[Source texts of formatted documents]

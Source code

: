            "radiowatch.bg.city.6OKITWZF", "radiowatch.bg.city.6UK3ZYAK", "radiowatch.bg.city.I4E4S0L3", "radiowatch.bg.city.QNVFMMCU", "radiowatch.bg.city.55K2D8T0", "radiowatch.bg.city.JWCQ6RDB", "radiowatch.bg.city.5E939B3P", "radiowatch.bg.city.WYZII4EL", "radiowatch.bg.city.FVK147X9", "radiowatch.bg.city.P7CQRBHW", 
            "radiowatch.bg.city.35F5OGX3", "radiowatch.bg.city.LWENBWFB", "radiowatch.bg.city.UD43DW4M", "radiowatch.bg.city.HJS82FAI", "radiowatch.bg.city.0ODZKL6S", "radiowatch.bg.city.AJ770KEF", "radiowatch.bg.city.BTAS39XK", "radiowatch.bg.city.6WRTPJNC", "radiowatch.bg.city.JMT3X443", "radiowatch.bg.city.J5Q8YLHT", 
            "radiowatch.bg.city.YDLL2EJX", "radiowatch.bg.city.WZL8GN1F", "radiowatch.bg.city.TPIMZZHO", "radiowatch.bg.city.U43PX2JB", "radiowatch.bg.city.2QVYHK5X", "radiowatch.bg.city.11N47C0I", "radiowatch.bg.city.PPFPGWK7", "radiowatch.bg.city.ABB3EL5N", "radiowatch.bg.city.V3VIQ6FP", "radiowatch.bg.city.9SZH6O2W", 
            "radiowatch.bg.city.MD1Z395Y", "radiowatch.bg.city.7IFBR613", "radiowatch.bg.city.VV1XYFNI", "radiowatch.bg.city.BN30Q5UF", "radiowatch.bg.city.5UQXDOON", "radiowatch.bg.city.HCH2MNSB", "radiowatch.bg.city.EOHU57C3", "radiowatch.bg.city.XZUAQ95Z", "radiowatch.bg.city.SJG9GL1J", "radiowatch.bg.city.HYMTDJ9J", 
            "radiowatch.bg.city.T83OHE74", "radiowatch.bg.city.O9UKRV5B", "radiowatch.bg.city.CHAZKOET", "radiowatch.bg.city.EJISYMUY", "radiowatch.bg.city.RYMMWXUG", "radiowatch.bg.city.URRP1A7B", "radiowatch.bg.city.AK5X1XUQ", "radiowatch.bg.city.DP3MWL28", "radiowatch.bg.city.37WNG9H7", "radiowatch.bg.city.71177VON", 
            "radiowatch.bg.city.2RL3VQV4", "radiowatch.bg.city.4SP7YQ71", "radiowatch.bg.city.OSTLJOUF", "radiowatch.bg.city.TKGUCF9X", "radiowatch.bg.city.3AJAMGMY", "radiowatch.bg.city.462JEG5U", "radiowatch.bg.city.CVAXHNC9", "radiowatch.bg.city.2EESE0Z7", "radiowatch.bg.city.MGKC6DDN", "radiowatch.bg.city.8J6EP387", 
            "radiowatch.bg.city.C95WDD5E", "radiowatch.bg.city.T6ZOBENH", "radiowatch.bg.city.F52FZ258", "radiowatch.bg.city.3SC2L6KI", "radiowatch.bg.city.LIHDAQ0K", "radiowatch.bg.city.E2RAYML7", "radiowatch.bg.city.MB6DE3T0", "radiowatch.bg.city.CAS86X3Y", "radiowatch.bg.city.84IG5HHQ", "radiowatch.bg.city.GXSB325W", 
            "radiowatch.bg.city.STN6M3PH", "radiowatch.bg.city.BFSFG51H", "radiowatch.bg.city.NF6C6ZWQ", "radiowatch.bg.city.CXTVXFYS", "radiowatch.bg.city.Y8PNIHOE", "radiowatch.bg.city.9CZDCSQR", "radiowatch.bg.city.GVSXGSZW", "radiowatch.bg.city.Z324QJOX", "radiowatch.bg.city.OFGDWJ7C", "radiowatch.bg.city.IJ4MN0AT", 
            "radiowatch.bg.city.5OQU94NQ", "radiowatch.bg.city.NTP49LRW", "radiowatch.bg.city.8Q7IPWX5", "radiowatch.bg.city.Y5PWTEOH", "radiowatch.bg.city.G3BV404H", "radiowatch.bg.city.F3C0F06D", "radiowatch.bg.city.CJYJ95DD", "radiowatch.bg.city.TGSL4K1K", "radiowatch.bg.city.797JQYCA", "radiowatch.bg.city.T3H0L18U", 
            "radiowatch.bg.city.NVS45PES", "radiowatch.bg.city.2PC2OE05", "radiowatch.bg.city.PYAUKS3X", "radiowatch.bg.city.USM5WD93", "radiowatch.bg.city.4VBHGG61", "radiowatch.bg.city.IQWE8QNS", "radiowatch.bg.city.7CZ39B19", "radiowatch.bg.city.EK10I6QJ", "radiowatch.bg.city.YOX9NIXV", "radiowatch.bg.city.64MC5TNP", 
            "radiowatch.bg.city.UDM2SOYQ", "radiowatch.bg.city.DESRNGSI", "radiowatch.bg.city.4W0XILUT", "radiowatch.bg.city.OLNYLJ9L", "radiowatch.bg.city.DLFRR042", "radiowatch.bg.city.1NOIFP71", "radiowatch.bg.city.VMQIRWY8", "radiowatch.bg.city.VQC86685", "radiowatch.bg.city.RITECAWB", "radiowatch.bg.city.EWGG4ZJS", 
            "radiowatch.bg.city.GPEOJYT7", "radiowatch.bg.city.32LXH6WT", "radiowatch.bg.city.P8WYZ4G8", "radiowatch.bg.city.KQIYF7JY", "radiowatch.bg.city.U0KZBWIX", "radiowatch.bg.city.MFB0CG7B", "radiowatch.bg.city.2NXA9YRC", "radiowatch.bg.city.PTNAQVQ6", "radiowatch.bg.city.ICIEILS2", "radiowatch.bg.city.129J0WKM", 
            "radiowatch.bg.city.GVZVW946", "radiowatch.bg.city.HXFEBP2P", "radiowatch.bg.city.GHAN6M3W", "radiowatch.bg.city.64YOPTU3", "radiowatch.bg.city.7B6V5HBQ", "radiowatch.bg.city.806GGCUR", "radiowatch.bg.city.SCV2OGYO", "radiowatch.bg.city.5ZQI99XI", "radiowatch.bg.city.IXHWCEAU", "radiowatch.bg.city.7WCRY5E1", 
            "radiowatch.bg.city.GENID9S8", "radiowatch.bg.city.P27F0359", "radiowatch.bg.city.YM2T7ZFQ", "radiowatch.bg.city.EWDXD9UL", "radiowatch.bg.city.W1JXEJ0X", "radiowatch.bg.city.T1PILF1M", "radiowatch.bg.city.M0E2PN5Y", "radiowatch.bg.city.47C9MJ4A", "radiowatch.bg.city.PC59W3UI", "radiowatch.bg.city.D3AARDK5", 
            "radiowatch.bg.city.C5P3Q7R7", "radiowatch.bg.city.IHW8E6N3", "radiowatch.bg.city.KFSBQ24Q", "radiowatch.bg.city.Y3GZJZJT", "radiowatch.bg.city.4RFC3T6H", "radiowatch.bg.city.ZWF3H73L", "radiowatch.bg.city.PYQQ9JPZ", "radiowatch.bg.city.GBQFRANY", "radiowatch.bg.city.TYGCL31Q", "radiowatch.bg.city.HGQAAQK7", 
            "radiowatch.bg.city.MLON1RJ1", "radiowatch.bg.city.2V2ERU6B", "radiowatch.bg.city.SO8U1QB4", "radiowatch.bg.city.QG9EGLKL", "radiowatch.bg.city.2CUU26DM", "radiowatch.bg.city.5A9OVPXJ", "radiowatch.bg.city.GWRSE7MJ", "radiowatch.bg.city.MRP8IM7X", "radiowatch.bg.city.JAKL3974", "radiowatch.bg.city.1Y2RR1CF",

Task objective -> Repeat the entries shown above, every one, word for word.

Task solution ->
Source code

:            "radiowatch.bg.city.6OKITWZF", "radiowatch.bg.city.6UK3ZYAK", "radiowatch.bg.city.I4E4S0L3", "radiowatch.bg.city.QNVFMMCU", "radiowatch.bg.city.55K2D8T0", "radiowatch.bg.city.JWCQ6RDB", "radiowatch.bg.city.5E939B3P", "radiowatch.bg.city.WYZII4EL", "radiowatch.bg.city.FVK147X9", "radiowatch.bg.city.P7CQRBHW", 
            "radiowatch.bg.city.35F5OGX3", "radiowatch.bg.city.LWENBWFB", "radiowatch.bg.city.UD43DW4M", "radiowatch.bg.city.HJS82FAI", "radiowatch.bg.city.0ODZKL6S", "radiowatch.bg.city.AJ770KEF", "radiowatch.bg.city.BTAS39XK", "radiowatch.bg.city.6WRTPJNC", "radiowatch.bg.city.JMT3X443", "radiowatch.bg.city.J5Q8YLHT", 
            "radiowatch.bg.city.YDLL2EJX", "radiowatch.bg.city.WZL8GN1F", "radiowatch.bg.city.TPIMZZHO", "radiowatch.bg.city.U43PX2JB", "radiowatch.bg.city.2QVYHK5X", "radiowatch.bg.city.11N47C0I", "radiowatch.bg.city.PPFPGWK7", "radiowatch.bg.city.ABB3EL5N", "radiowatch.bg.city.V3VIQ6FP", "radiowatch.bg.city.9SZH6O2W", 
            "radiowatch.bg.city.MD1Z395Y", "radiowatch.bg.city.7IFBR613", "radiowatch.bg.city.VV1XYFNI", "radiowatch.bg.city.BN30Q5UF", "radiowatch.bg.city.5UQXDOON", "radiowatch.bg.city.HCH2MNSB", "radiowatch.bg.city.EOHU57C3", "radiowatch.bg.city.XZUAQ95Z", "radiowatch.bg.city.SJG9GL1J", "radiowatch.bg.city.HYMTDJ9J", 
            "radiowatch.bg.city.T83OHE74", "radiowatch.bg.city.O9UKRV5B", "radiowatch.bg.city.CHAZKOET", "radiowatch.bg.city.EJISYMUY", "radiowatch.bg.city.RYMMWXUG", "radiowatch.bg.city.URRP1A7B", "radiowatch.bg.city.AK5X1XUQ", "radiowatch.bg.city.DP3MWL28", "radiowatch.bg.city.37WNG9H7", "radiowatch.bg.city.71177VON", 
            "radiowatch.bg.city.2RL3VQV4", "radiowatch.bg.city.4SP7YQ71", "radiowatch.bg.city.OSTLJOUF", "radiowatch.bg.city.TKGUCF9X", "radiowatch.bg.city.3AJAMGMY", "radiowatch.bg.city.462JEG5U", "radiowatch.bg.city.CVAXHNC9", "radiowatch.bg.city.2EESE0Z7", "radiowatch.bg.city.MGKC6DDN", "radiowatch.bg.city.8J6EP387", 
            "radiowatch.bg.city.C95WDD5E", "radiowatch.bg.city.T6ZOBENH", "radiowatch.bg.city.F52FZ258", "radiowatch.bg.city.3SC2L6KI", "radiowatch.bg.city.LIHDAQ0K", "radiowatch.bg.city.E2RAYML7", "radiowatch.bg.city.MB6DE3T0", "radiowatch.bg.city.CAS86X3Y", "radiowatch.bg.city.84IG5HHQ", "radiowatch.bg.city.GXSB325W", 
            "radiowatch.bg.city.STN6M3PH", "radiowatch.bg.city.BFSFG51H", "radiowatch.bg.city.NF6C6ZWQ", "radiowatch.bg.city.CXTVXFYS", "radiowatch.bg.city.Y8PNIHOE", "radiowatch.bg.city.9CZDCSQR", "radiowatch.bg.city.GVSXGSZW", "radiowatch.bg.city.Z324QJOX", "radiowatch.bg.city.OFGDWJ7C", "radiowatch.bg.city.IJ4MN0AT", 
            "radiowatch.bg.city.5OQU94NQ", "radiowatch.bg.city.NTP49LRW", "radiowatch.bg.city.8Q7IPWX5", "radiowatch.bg.city.Y5PWTEOH", "radiowatch.bg.city.G3BV404H", "radiowatch.bg.city.F3C0F06D", "radiowatch.bg.city.CJYJ95DD", "radiowatch.bg.city.TGSL4K1K", "radiowatch.bg.city.797JQYCA", "radiowatch.bg.city.T3H0L18U", 
            "radiowatch.bg.city.NVS45PES", "radiowatch.bg.city.2PC2OE05", "radiowatch.bg.city.PYAUKS3X", "radiowatch.bg.city.USM5WD93", "radiowatch.bg.city.4VBHGG61", "radiowatch.bg.city.IQWE8QNS", "radiowatch.bg.city.7CZ39B19", "radiowatch.bg.city.EK10I6QJ", "radiowatch.bg.city.YOX9NIXV", "radiowatch.bg.city.64MC5TNP", 
            "radiowatch.bg.city.UDM2SOYQ", "radiowatch.bg.city.DESRNGSI", "radiowatch.bg.city.4W0XILUT", "radiowatch.bg.city.OLNYLJ9L", "radiowatch.bg.city.DLFRR042", "radiowatch.bg.city.1NOIFP71", "radiowatch.bg.city.VMQIRWY8", "radiowatch.bg.city.VQC86685", "radiowatch.bg.city.RITECAWB", "radiowatch.bg.city.EWGG4ZJS", 
            "radiowatch.bg.city.GPEOJYT7", "radiowatch.bg.city.32LXH6WT", "radiowatch.bg.city.P8WYZ4G8", "radiowatch.bg.city.KQIYF7JY", "radiowatch.bg.city.U0KZBWIX", "radiowatch.bg.city.MFB0CG7B", "radiowatch.bg.city.2NXA9YRC", "radiowatch.bg.city.PTNAQVQ6", "radiowatch.bg.city.ICIEILS2", "radiowatch.bg.city.129J0WKM", 
            "radiowatch.bg.city.GVZVW946", "radiowatch.bg.city.HXFEBP2P", "radiowatch.bg.city.GHAN6M3W", "radiowatch.bg.city.64YOPTU3", "radiowatch.bg.city.7B6V5HBQ", "radiowatch.bg.city.806GGCUR", "radiowatch.bg.city.SCV2OGYO", "radiowatch.bg.city.5ZQI99XI", "radiowatch.bg.city.IXHWCEAU", "radiowatch.bg.city.7WCRY5E1", 
            "radiowatch.bg.city.GENID9S8", "radiowatch.bg.city.P27F0359", "radiowatch.bg.city.YM2T7ZFQ", "radiowatch.bg.city.EWDXD9UL", "radiowatch.bg.city.W1JXEJ0X", "radiowatch.bg.city.T1PILF1M", "radiowatch.bg.city.M0E2PN5Y", "radiowatch.bg.city.47C9MJ4A", "radiowatch.bg.city.PC59W3UI", "radiowatch.bg.city.D3AARDK5", 
            "radiowatch.bg.city.C5P3Q7R7", "radiowatch.bg.city.IHW8E6N3", "radiowatch.bg.city.KFSBQ24Q", "radiowatch.bg.city.Y3GZJZJT", "radiowatch.bg.city.4RFC3T6H", "radiowatch.bg.city.ZWF3H73L", "radiowatch.bg.city.PYQQ9JPZ", "radiowatch.bg.city.GBQFRANY", "radiowatch.bg.city.TYGCL31Q", "radiowatch.bg.city.HGQAAQK7", 
            "radiowatch.bg.city.MLON1RJ1", "radiowatch.bg.city.2V2ERU6B", "radiowatch.bg.city.SO8U1QB4", "radiowatch.bg.city.QG9EGLKL", "radiowatch.bg.city.2CUU26DM", "radiowatch.bg.city.5A9OVPXJ", "radiowatch.bg.city.GWRSE7MJ", "radiowatch.bg.city.MRP8IM7X", "radiowatch.bg.city.JAKL3974", "radiowatch.bg.city.1Y2RR1CF",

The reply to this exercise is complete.